This is how Harrison Ford feels about what happened to Han Solo in “Star Wars: The Force Awakens”

There are so many reasons to love Star Wars: The Force Awakens. There was the introduction of our new amazing hero Rey, the Storm Trooper-turned-surprisingly-funny-good-guy Finn, and, of course, the most charming new droid in the entire galaxy, BB-8.


Not to mention, of course, the fact that we got to see some of our favorite classic Star Wars characters back at it again on the big screen.

Now, fair warning if you haven’t yet seen the movie and have somehow (amazingly) been able to avoid all spoilers about it: There are major spoilers ahead.

If you’re reading this, I assume you saw the movie. Which means you got to revel in the incredible moment when Chewie and Han Solo returned to the Millennium Falcon.


And, if you loved that, you then likely had the same reaction I did when Han Solo died. I was balling in my seat, screaming “No! Why?” when I saw the beloved character die at the hands of his estranged son, Kylo Ren. And I know I wasn’t the only one.

Well, the movie’s director J.J. Abrams finally answered my “No! Why?” question and spoke out about Harrison Ford’s reaction to his character’s demise in an interview with Fandango. J.J. said that Harrison was “thoughtful” about it and “understood why it was so powerful.” He also said that Harrison had always argued Han Solo “needed clear utility,” and had actually tried to convince George Lucas to kill him before. But George (understandably) didn’t want to do it.

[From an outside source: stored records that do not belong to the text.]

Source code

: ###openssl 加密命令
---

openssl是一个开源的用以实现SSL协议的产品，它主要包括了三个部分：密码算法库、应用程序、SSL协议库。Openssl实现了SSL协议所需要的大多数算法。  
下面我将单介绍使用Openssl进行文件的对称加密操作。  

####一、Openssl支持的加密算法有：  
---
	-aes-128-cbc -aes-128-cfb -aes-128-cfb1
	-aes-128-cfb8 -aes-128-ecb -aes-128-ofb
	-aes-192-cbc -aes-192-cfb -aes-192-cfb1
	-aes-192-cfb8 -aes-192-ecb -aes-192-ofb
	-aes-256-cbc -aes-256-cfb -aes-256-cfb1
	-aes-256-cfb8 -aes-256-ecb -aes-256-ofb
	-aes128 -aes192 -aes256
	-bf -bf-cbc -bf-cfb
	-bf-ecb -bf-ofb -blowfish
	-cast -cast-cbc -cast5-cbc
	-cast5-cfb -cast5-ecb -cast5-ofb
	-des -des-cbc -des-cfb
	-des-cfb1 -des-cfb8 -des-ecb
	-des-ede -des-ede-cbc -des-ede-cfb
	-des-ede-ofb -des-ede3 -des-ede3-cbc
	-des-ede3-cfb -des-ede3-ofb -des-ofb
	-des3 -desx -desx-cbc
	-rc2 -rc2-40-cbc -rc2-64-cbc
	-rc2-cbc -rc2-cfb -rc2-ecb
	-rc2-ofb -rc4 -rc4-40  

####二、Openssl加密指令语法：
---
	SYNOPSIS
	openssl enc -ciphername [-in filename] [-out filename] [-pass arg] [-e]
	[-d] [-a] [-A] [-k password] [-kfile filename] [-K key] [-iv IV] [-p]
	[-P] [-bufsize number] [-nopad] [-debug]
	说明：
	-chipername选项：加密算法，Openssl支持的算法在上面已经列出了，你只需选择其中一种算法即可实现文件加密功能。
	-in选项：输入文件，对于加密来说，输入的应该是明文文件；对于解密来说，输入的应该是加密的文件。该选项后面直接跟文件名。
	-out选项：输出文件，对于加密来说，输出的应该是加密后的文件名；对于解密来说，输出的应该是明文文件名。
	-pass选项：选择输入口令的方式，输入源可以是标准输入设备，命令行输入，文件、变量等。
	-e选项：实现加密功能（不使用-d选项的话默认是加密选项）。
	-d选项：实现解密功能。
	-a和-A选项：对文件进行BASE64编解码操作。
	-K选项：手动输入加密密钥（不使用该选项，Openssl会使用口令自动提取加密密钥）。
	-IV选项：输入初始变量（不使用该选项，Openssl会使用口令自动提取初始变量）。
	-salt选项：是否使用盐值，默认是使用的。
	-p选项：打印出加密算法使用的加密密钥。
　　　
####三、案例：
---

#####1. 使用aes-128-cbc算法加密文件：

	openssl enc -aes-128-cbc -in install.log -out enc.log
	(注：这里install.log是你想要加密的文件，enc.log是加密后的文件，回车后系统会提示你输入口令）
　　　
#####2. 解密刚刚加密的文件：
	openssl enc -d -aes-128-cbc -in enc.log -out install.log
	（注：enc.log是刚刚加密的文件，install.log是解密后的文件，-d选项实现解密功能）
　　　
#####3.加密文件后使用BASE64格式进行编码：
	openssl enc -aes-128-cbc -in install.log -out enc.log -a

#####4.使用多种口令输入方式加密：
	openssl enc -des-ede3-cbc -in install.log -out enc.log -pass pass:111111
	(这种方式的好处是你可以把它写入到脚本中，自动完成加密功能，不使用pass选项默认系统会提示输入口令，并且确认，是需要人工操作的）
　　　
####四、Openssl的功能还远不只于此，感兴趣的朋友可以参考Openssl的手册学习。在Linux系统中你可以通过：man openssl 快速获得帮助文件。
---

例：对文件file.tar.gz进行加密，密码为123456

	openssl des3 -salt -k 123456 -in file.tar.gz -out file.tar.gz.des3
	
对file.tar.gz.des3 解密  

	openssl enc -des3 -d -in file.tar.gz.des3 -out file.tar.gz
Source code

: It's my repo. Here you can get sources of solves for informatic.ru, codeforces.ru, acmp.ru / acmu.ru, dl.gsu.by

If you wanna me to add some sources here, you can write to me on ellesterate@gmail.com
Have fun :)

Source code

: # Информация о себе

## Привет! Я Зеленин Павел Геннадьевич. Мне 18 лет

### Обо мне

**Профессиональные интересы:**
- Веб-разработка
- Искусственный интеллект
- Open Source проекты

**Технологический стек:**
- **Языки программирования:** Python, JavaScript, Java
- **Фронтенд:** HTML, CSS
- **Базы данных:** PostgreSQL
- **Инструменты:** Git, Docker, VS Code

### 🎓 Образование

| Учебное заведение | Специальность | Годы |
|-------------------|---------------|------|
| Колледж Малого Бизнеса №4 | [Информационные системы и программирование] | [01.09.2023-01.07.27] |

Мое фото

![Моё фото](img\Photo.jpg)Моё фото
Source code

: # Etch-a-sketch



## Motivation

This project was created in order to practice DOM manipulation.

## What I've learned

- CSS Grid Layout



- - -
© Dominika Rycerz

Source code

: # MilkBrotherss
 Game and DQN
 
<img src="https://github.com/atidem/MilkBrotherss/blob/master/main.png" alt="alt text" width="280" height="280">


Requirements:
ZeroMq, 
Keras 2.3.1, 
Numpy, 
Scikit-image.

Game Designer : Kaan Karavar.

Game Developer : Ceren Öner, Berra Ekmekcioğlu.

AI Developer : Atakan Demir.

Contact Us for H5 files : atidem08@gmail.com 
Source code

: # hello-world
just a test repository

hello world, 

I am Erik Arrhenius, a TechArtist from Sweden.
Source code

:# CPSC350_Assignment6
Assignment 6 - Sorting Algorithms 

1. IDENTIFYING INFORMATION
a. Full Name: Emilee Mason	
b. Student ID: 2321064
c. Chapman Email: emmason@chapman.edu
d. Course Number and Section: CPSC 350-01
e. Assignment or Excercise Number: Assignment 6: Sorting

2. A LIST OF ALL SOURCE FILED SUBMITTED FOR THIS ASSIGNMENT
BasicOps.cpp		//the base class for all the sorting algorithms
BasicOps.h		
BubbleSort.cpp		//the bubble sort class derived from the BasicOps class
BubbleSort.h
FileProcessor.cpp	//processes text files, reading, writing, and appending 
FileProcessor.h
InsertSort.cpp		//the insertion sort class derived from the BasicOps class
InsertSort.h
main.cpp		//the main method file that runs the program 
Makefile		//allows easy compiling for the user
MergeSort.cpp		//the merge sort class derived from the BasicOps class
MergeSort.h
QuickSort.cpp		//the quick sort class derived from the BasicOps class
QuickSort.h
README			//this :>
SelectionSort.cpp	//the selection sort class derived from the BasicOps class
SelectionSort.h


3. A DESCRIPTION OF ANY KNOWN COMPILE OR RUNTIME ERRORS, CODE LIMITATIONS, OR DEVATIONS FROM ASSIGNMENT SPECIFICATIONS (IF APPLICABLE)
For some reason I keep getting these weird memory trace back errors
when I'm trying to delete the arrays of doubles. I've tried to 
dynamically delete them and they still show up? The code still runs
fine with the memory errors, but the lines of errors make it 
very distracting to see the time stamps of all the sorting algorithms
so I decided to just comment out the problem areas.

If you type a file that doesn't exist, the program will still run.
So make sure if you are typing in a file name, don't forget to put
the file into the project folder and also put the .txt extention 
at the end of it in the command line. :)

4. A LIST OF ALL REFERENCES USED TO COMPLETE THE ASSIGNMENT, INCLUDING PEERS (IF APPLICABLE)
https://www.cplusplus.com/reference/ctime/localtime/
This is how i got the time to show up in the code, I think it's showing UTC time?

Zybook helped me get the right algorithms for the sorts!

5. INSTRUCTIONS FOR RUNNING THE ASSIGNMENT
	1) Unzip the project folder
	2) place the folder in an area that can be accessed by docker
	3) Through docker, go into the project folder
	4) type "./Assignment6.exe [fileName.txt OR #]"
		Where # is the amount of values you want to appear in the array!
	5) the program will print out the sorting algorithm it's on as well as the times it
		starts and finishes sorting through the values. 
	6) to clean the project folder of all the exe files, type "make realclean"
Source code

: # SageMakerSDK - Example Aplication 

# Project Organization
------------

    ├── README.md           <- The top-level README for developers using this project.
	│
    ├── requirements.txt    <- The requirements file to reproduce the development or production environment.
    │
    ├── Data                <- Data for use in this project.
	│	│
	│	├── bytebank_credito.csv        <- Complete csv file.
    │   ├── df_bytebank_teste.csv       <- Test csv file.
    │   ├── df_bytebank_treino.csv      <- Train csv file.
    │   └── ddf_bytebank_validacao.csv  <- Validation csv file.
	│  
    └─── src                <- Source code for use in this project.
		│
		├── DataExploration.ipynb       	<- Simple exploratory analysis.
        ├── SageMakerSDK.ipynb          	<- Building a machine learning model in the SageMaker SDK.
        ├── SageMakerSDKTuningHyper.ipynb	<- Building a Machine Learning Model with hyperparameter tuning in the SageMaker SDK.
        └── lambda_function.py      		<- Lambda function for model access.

But, the new movies introduced an opportunity for Han Solo’s character to have a different kind of “utility.” With the infamously evil Darth Vader gone, the galaxy need to have a villain who people would despise just as much as the deep-breathing sith lord.

But how do you show that? Well, maybe if the villain is willing to kill his own father in cold blood, then we might start to know just how dark into the dark side this guy has gone. Not to mention, if his father is the fan-favorite Han Solo, you’re going to get a lot of people who now hate this new bad guy (which is exactly what the storytellers want).

At least that’s what J.J. Abrams and Harrison Ford seemed to believe. Take a listen to the interview yourself. It certainly made me better understand and appreciate how, even in his death, the charming renegade pilot was one of the most important moments in the entire film and for the future of the franchise.

Of course, I still don’t like it. But at least I get it.